* **Exercise requirements**
Check each line of the data below for the word "variables", then extract the ones that have it.

* **Dataset records**
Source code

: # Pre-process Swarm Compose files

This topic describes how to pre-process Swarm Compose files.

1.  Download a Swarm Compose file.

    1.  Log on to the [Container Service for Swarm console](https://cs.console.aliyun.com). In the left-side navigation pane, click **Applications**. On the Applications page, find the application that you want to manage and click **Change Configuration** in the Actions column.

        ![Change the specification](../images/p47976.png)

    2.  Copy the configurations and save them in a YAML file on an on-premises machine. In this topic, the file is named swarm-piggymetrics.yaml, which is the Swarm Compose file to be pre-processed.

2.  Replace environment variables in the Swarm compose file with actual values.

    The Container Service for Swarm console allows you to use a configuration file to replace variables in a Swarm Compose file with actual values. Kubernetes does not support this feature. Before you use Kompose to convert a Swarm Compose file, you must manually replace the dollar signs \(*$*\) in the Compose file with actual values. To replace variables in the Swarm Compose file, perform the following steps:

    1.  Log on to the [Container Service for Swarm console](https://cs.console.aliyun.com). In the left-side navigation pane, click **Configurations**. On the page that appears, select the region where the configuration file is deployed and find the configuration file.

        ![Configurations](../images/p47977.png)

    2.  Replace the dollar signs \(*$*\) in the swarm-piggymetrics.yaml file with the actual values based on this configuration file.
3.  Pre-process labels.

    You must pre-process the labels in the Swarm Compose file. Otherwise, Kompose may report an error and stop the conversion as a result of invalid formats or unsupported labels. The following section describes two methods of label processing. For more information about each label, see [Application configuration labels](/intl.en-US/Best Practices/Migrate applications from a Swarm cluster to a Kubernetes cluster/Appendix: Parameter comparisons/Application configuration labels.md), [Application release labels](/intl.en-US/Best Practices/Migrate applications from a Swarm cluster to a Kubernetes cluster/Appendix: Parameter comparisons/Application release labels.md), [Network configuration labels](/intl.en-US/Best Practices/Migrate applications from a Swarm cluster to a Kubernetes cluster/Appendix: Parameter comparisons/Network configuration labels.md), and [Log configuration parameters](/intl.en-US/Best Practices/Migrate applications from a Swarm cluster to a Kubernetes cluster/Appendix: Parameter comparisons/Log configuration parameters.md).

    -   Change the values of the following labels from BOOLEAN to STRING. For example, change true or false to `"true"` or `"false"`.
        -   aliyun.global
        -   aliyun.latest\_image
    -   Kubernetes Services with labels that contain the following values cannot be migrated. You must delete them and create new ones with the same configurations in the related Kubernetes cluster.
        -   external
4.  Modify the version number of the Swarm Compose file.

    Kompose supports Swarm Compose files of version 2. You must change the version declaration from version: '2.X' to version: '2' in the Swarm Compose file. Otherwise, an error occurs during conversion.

* **Expected output**
2.  Replace environment variables in the Swarm compose file with actual values.
    The Container Service for Swarm console allows you to use a configuration file to replace variables in a Swarm Compose file with actual values. Kubernetes does not support this feature. Before you use Kompose to convert a Swarm Compose file, you must manually replace the dollar signs \(*$*\) in the Compose file with actual values. To replace variables in the Swarm Compose file, perform the following steps:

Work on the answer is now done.